Tapi, seluruh proses revitalisasi itu tak ada satu pun yang mengganggu
keberadaan ribuan pohon yang telah tumbuh puluhan tahun itu. Sebaliknya,
penanaman pohon baru digalakkan dalam jumlah besar.
Tak ada
seorang Gubernur DKI Jakarta yang berani melakukan penebangan ataupun pencabutan
pepohonan di Monas.
Hanya di era
Anies lah, pepohonan itu pun dibabat atau dicabut dari tempatnya tumbuh untuk
dipindahkan. Tak tanggung-tanggung, ada sebanyak 205 pohon di sisi selatan
Monas telah dicabut dari tempatnya dan dipindahkan ke tempat lain di kawasan
itu. Sontak saja Monas yang rindang dan teduh pun menjadi kerontang.
Lahan di
lokasi revitalisasi tampak gundul dan hanya tampak tanah merah, pagar besi dan
beton-beton yang sedang dibangun.
Sontak saja,
masyarakat pun kembali ramai memperbincangkan Anies. Seperti di beberapa bulan
ke belakang, masyarakat sampai politisi terpecah dua dengan kebijakan-kebijakan
Anies yang terbilang kontroversi.
Proyek yang
memakai anggaran daerah Rp 149,9 miliar di tahun 2019 untuk revitalisasi Monas
itu pun ramai sampai di dunia maya. Tagar #4niesHancurkanMonas pun menjadi
trending topic Indonesia, dimana hampir rata-rata warganet mempertanyakan
pencabutan 205 pohon yang terdiri dari 150 pohon ukuran besar dan 55 ukuran
pohon kecil.
Akun
@AnakLolina menuliskan unek-uneknya atas kebijakan Anies itu. "Percuma
dikecam, buktinya tak ada yg didengarnya. Hanya @kemendagri yg bisa hukum dia
tp pak Tito tampaknya diam saja. @aniesbaswedan ciptakan berbagai kerusakan,
setelah terjadi musibah dia salahkan org lain,.... #4niesHancurkanMonas,"

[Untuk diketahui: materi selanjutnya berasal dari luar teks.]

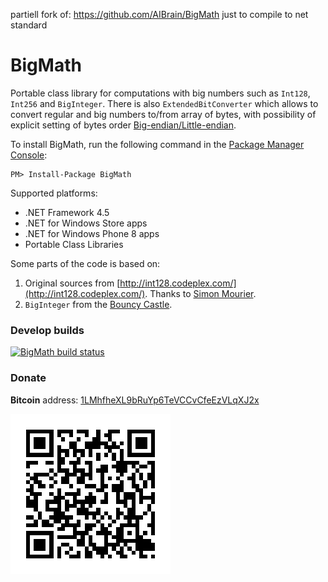 partiell fork of: https://github.com/AIBrain/BigMath
just to compile to net standard

# BigMath

Portable class library for computations with big numbers such as `Int128`, `Int256` and `BigInteger`. There is also `ExtendedBitConverter` which allows to convert regular and big numbers to/from array of bytes, with possibility of explicit setting of bytes order [Big-endian/Little-endian](http://en.wikipedia.org/wiki/Endianness).

To install BigMath, run the following command in the [Package Manager Console](http://docs.nuget.org/docs/start-here/using-the-package-manager-console):

    PM> Install-Package BigMath

Supported platforms:

- .NET Framework 4.5 
- .NET for Windows Store apps
- .NET for Windows Phone 8 apps
- Portable Class Libraries

Some parts of the code is based on:

1. Original sources from [http://int128.codeplex.com/](http://int128.codeplex.com/). Thanks to [Simon Mourier](https://www.codeplex.com/site/users/view/simonm).
2. `BigInteger` from the [Bouncy Castle](http://www.bouncycastle.org/). 

### Develop builds ###
[![BigMath build status](https://www.myget.org/BuildSource/Badge/taggersoft?identifier=82116a31-a94f-4cb1-b3d7-24c01e151241)](https://www.myget.org/gallery/taggersoft)

### Donate ###

**Bitcoin** address: [1LMhfheXL9bRuYp6TeVCCvCfeEzVLqXJ2x](bitcoin:1LMhfheXL9bRuYp6TeVCCvCfeEzVLqXJ2x?label=BigMath)

![](donate/BigMath-Donate-BTC-1LMhfheXL9bRuYp6TeVCCvCfeEzVLqXJ2x.png)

cuitnya, Selasa (21/1/2020).
Anies tak
hanya mendapat cerca dengan kebijakan revitalisasi Monas dengan mencabut,
warganet memilih redaksi menebang, membabat pepohonan yang jumlahnya masih 190.
Juga dipertanyakan terkait proyek itu yang hanya untuk menyambut Formula E
2020, bukan untuk ruang terbuka hijau.
Hal ini
disampaikan oleh Ketua DPRD DKI Jakarta Prasetyo Edi Marsudi terkait kondisi
Monas saat ini. "Rencana revitalisasi Monas yang diajukan Pemprov DKI
ialah untuk Formula E 2020, bukan untuk ruang terbuka hijau. Kita tahu itu,
tapi di hanggar bukan untuk tebang-tebang pohon begitu," ujarnya yang
menegaskan akan memanggil pihak Pemprov terkait persoalan itu.
Pihak
Pemprov melalui Kepala Dinas Cipta Karya, Tata Ruang, dan Pertanahan DKI
Jakarta Heru Hermawanto menolak adanya pernyataan itu. Dirinya menyampaikan,
revitalisasi Monas sudah direncanakan jauh sebelum adanya rencana
penyelenggaraan Formula E 2020 di Jakarta.
"Tidak
ada hubungannya dengan Formula E. Rencana (revitalisasi Monas) ini kan 2018,
sebelum Formula E," tegasnya.
Terkait
ramainya perbincangan ratusan pohon ditebang, Heru juga mengatakan, untuk
pelataran sisi selatan peruntukannya sejak dulu memang bukan untuk ditanami
pohon. "Di dalam rancangan dulu yang pernah ditetapkan itu kan sebenarnya
kayak plaza, cuma di dalam praktiknya ditanami pohon. Ini kita kembalikan lagi
peruntukan areanya seperti desain awal. Pemprov DKI akan bangun plaza di areal
itu," ujarnya yang melanjutkan, untuk mewujudkannya pepohonan harus
ditebang.
"Nanti
pohon-pohon itu akan dipindah ke area lain di kawasan Monas," tandas Heru.